Sterile Filtration Skid – PQ Protocol

Document Control:

  • Document ID: PQ-SKID-001
  • Version: 1.0
  • Effective Date: YYYY-MM-DD
  • Reviewed By: [Name]
  • Approved By: [Name]

Performance Qualification Protocol for Sterile Filtration Skid

Objective: To validate the performance of the Sterile Filtration Skid used for filtering sterile bulk solutions in the production of prefilled syringes and cartridges.

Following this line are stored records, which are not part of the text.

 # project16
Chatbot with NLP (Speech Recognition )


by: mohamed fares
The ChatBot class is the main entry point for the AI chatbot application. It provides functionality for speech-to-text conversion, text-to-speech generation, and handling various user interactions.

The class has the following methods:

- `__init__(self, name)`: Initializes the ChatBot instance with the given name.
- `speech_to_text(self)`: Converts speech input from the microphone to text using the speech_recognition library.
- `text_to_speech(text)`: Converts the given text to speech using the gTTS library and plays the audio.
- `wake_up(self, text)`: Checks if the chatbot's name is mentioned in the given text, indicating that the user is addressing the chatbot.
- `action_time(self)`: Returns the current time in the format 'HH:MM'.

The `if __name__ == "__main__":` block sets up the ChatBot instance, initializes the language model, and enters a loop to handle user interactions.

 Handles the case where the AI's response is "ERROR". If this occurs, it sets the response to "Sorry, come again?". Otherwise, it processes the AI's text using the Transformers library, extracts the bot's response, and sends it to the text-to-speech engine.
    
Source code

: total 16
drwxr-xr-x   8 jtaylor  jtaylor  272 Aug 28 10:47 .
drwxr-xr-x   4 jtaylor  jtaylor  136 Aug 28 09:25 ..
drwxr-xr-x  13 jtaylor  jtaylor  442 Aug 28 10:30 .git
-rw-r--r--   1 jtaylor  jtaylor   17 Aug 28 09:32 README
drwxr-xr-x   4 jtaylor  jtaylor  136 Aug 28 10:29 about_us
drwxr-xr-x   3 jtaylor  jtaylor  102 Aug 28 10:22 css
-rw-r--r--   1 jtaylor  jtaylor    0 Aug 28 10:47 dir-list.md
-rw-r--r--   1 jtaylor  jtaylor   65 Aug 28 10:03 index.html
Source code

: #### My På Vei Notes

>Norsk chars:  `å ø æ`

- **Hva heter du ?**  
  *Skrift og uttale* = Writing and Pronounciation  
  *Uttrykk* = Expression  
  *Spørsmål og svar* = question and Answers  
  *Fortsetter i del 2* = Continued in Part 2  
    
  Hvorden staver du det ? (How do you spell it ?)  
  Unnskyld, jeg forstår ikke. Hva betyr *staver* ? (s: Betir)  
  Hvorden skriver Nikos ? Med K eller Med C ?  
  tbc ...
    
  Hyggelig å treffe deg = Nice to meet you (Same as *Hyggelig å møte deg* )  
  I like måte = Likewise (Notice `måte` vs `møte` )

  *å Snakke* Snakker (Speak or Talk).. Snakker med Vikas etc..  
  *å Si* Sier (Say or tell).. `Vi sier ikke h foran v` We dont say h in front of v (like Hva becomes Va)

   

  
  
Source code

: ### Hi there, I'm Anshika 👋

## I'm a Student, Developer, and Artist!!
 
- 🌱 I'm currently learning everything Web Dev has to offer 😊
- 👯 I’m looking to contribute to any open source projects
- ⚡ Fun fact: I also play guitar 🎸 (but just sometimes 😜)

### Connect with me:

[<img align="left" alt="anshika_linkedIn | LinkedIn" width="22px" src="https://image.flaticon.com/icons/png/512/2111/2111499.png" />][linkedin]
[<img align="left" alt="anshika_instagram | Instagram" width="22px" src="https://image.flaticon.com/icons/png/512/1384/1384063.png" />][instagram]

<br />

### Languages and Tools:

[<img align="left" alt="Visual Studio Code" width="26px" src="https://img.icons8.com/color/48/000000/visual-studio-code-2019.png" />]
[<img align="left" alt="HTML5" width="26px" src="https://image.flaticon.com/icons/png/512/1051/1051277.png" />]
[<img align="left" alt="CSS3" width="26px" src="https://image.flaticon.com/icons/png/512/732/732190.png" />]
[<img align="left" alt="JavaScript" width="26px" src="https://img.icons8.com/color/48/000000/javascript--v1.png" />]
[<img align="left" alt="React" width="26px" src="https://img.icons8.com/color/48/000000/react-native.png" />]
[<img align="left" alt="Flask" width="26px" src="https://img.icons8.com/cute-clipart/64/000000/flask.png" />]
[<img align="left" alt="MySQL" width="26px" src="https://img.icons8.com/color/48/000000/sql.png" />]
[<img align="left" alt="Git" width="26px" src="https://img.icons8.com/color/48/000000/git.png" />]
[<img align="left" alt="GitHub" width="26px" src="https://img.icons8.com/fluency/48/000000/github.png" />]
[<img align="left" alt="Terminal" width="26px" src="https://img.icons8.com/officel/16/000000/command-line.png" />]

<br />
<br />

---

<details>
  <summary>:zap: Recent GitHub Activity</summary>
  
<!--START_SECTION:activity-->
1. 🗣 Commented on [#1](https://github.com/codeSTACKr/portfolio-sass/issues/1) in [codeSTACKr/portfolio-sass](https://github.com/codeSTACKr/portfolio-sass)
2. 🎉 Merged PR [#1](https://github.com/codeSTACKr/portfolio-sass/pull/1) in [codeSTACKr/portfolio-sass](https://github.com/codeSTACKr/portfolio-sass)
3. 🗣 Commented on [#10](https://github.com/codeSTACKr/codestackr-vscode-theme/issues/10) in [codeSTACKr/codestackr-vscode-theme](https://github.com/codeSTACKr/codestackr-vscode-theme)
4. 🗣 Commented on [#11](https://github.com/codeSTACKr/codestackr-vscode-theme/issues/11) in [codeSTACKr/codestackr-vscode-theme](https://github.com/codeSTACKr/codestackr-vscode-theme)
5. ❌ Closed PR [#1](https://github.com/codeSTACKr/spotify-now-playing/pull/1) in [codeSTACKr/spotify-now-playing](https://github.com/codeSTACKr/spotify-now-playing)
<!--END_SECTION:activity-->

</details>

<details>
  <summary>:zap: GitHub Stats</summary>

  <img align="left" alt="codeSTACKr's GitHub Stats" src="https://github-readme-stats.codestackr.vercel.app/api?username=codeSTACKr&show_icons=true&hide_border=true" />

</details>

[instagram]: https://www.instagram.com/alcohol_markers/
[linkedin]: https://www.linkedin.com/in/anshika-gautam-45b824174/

Scope: This protocol applies to the Sterile Filtration Skid located in the Production area and is intended for use in the filtration of sterile bulk solutions that directly impact product quality.

Responsibilities:

  • Validation Team: Responsible for executing the protocol and documenting results.
  • Quality Assurance: Responsible for reviewing and approving the protocol and results.
  • Production Personnel: Responsible for operating the equipment as per the validated procedures.

Prerequisites:

  • Completion of Installation Qualification (IQ).
  • Completion of Operational Qualification (OQ).
  • Training of personnel on equipment operation and validation procedures.

Equipment Description:

The Sterile Filtration Skid is designed for the filtration of sterile bulk solutions, ensuring the removal of particulates and microorganisms. The system operates under controlled conditions to maintain sterility and integrity of the product.

Test ID Procedure Acceptance Criteria Evidence
PQ-001 Flow DP integrity audit trail logs review All logs must be complete and within specified parameters as per URS Annex1 Annex11. Audit trail logs documentation

Detailed Test Cases:

  • Test Case ID: PQ-001
    • Objective: Verify the integrity of flow DP through the Sterile Filtration Skid.
    • Procedure: Review the audit trail logs for the flow DP parameters during operation.
    • Expected Outcome: All parameters should be logged accurately and within the acceptance criteria.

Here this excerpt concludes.